I mean that the angle between these angular momenta is acute as opposed to obtuse (23.5 and not 180-23.5), so that the rotations are "roughly in the same direction".
Related but distinct question -- when was this actually discovered?
Certainly! Ancient astronomers, eg in Babylon ~3000 years ago were sufficiently familiar with the geometry of the celestial equator and the ecliptic to be able to predict eclipses, and discover the eclipse series now known as the Saros series.
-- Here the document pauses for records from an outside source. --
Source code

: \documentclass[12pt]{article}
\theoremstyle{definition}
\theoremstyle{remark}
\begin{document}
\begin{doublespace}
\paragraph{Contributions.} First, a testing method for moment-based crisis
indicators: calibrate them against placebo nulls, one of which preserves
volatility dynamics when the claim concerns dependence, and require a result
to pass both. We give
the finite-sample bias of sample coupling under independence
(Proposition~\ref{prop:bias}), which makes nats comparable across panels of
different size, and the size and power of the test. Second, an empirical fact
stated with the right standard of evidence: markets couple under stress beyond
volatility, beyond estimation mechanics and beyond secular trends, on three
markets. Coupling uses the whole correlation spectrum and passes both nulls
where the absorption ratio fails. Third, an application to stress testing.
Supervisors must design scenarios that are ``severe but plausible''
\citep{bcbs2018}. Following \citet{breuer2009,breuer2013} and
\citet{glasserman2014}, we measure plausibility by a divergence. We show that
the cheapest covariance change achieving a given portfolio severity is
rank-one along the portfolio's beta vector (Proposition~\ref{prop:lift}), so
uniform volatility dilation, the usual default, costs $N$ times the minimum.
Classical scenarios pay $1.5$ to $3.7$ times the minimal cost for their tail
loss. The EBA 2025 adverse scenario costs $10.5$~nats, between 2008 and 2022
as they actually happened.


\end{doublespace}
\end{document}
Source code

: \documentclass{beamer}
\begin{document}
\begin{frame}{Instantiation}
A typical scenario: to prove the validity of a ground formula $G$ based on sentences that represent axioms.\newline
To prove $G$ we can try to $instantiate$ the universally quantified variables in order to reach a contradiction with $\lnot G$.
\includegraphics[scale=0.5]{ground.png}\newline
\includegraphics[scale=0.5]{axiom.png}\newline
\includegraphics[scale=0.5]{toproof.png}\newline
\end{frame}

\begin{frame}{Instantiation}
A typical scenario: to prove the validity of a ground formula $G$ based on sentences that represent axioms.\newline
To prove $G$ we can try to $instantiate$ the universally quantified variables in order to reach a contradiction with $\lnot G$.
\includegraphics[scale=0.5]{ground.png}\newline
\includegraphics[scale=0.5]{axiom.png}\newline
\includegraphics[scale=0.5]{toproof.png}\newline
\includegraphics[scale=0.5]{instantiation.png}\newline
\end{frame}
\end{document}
But of course, in those days astronomers (mostly) didn't conceive of them in terms of the motion of the Earth.
OTOH, there were a few ancient astronomers in ancient Greece (notably Aristarchus of Samos), and even in Babylon (Seleucus of Seleucia), who did believe in a heliocentric system.
The celestial pole is easy to discover, (especially if you're in the northern hemisphere), and it doesn't take a lot of observation to notice that the ecliptic differs from the celestial equator.
Although it's not possible to observe directly that the Sun's path is the ecliptic, it was known that all of the other celestial wanderers stay fairly close to the ecliptic, and that eclipses only occur when the Moon is very close to the ecliptic. And you can get a pretty accurate idea of the Sun's path by observing the rising & setting of stars and planets that are near the Sun's path. So astronomers across the ancient world recognised that the ecliptic is the Sun's path. And by the 2nd century BC, knowledge of these movements was sufficiently detailed that Hipparchus of Nicea was able to estimate the precession of the equinoxes.